An upsetting part of our job is acting for clients who have passed away and we understand that this is a very difficult time for the family. We may act for deceased clients either because:
- A family has contacted us with concerns about their loved one’s treatment; or
- The client passed away during the course of investigating a claim on their behalf.
Some people wrongly believe that once a person has died, we can no longer claim for poor treatment the deceased received but this is incorrect. A claim can be made on behalf of the Estate of the person that has passed away and this can be in relation to anything the deceased would have been able to claim for themselves (before their death) or the events surrounding their death.
Who Can Bring the Claim?
If the deceased had a Will, the claim can be brought on behalf of the deceased’s Estate by the named Executor(s) in the Will.
If the deceased did not have a Will, then the rules on intestacy apply. This sounds complicated but it just means that there is an order of people who can bring the claim and who may be entitled to the Estate. These usually include spouse, children (including adopted children) and parents. However, it can extend to siblings or extended family such as cousins.

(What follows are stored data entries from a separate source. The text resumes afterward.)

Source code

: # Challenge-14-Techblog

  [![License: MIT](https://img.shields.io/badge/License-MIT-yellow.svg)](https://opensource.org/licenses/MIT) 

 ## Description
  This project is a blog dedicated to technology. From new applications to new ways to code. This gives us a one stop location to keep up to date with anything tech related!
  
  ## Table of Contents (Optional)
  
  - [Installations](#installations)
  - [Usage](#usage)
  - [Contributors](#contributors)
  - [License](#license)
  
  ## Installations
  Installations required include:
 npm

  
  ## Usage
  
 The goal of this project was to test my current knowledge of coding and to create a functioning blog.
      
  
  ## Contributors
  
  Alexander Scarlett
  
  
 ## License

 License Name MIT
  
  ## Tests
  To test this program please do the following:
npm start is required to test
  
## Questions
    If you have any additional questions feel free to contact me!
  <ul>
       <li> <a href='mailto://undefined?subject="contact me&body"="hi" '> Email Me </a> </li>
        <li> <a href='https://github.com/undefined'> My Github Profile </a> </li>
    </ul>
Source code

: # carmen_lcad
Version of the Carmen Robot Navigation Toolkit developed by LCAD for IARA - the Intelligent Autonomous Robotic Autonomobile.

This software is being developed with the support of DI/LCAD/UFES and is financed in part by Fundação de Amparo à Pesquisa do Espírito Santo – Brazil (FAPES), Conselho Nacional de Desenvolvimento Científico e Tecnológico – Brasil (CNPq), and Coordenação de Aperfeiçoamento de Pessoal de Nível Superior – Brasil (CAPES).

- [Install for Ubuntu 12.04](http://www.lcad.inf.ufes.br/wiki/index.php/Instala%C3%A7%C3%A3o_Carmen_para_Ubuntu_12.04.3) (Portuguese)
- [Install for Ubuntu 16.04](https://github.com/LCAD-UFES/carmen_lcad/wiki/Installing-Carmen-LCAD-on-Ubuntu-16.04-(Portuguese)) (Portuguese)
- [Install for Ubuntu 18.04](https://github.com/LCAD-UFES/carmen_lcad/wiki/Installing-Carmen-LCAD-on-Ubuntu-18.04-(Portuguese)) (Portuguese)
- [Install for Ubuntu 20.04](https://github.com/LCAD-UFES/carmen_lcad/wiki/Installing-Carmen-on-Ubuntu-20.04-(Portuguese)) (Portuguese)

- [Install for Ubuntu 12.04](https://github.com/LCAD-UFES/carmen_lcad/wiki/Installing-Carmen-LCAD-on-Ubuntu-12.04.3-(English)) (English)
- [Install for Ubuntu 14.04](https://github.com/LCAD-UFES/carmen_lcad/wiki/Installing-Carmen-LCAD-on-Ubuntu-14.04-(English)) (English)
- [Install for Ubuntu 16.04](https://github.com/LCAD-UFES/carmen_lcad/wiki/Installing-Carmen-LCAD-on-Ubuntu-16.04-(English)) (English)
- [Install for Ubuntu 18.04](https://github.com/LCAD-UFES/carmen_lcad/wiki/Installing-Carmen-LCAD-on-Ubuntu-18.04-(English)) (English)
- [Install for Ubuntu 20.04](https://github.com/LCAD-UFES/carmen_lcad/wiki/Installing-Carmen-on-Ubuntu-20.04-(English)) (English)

For example; Mrs W passed away. She was married to Mr W who is still alive. Mr W would be able to bring the claim on behalf of the Estate of Mrs W.

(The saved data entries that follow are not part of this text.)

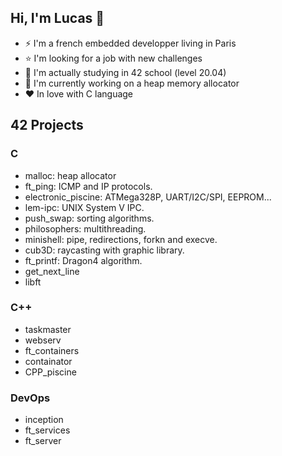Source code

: ## Hi, I'm Lucas 👋

- ⚡ I'm a french embedded developper living in Paris
- ⭐ I'm looking for a job with new challenges
- 🔭 I'm actually studying in 42 school (level 20.04)
- 🚀 I'm currently working on a heap memory allocator
- ❤️ In love with C language

## 42 Projects

### C
- malloc: heap allocator
- ft_ping: ICMP and IP protocols.
- electronic_piscine: ATMega328P, UART/I2C/SPI, EEPROM...
- lem-ipc: UNIX System V IPC.
- push_swap: sorting algorithms.
- philosophers: multithreading.
- minishell: pipe, redirections, forkn and execve.
- cub3D: raycasting with graphic library.
- ft_printf: Dragon4 algorithm.
- get_next_line
- libft
### C++
- taskmaster
- webserv
- ft_containers
- containator
- CPP_piscine
### DevOps
- inception
- ft_services
- ft_server





















<!--
**llefranc/llefranc** is a ✨ _special_ ✨ repository because its `README.md` (this file) appears on your GitHub profile.

Here are some ideas to get you started:

- 🔭 I’m currently working on ...
- 🌱 I’m currently learning ...
- 👯 I’m looking to collaborate on ...
- 🤔 I’m looking for help with ...
- 💬 Ask me about ...
- 📫 How to reach me: ...
- 😄 Pronouns: ...
- ⚡ Fun fact: ...
-->

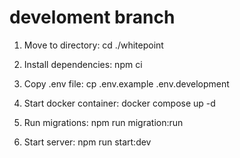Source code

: # develoment branch

1. Move to directory:
   cd ./whitepoint

2. Install dependencies:
   npm ci

3. Copy .env file:
   cp .env.example .env.development

4. Start docker container:
   docker compose up -d

5. Run migrations:
   npm run migration:run

6. Start server:
    npm run start:dev
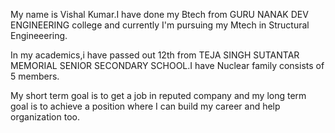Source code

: My name is Vishal Kumar.I have done my Btech from GURU NANAK DEV ENGINEERING college and currently I'm pursuing my Mtech in Structural Engineeering.

In my academics,i have passed out 12th from TEJA SINGH SUTANTAR MEMORIAL SENIOR SECONDARY SCHOOL.I have Nuclear family consists of 5 members.

My short term goal is to get a job in reputed company and my long term goal is to achieve a position where I can build my career and help organization too.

Mr S passed away. His wife Mrs S, had already died 5 years before. Mr and Mrs S had 3 children. The children would be able to bring the claim on behalf of the estate of Mr S.
If you’re unsure who the right person is to bring the claim, we can help you work it out.
How Long Do We Have?
You usually have 3 years from the date of the death to issue the claim at Court. However, we recommend contacting a Solicitor sooner rather than later to discuss a potential claim.
Is it More Complicated Than Bringing a Claim for a Person Who is Alive?
Not really. We will need a copy of the death certificate, but if you do not have this then we can help you get a copy. The claim will be run like any other medical negligence claim.
As the claim progresses, you will need to obtain a formal Grant of Probate / Letters of Administration (if you do not have one already) but this is something that our Wills and Probate department can assist with.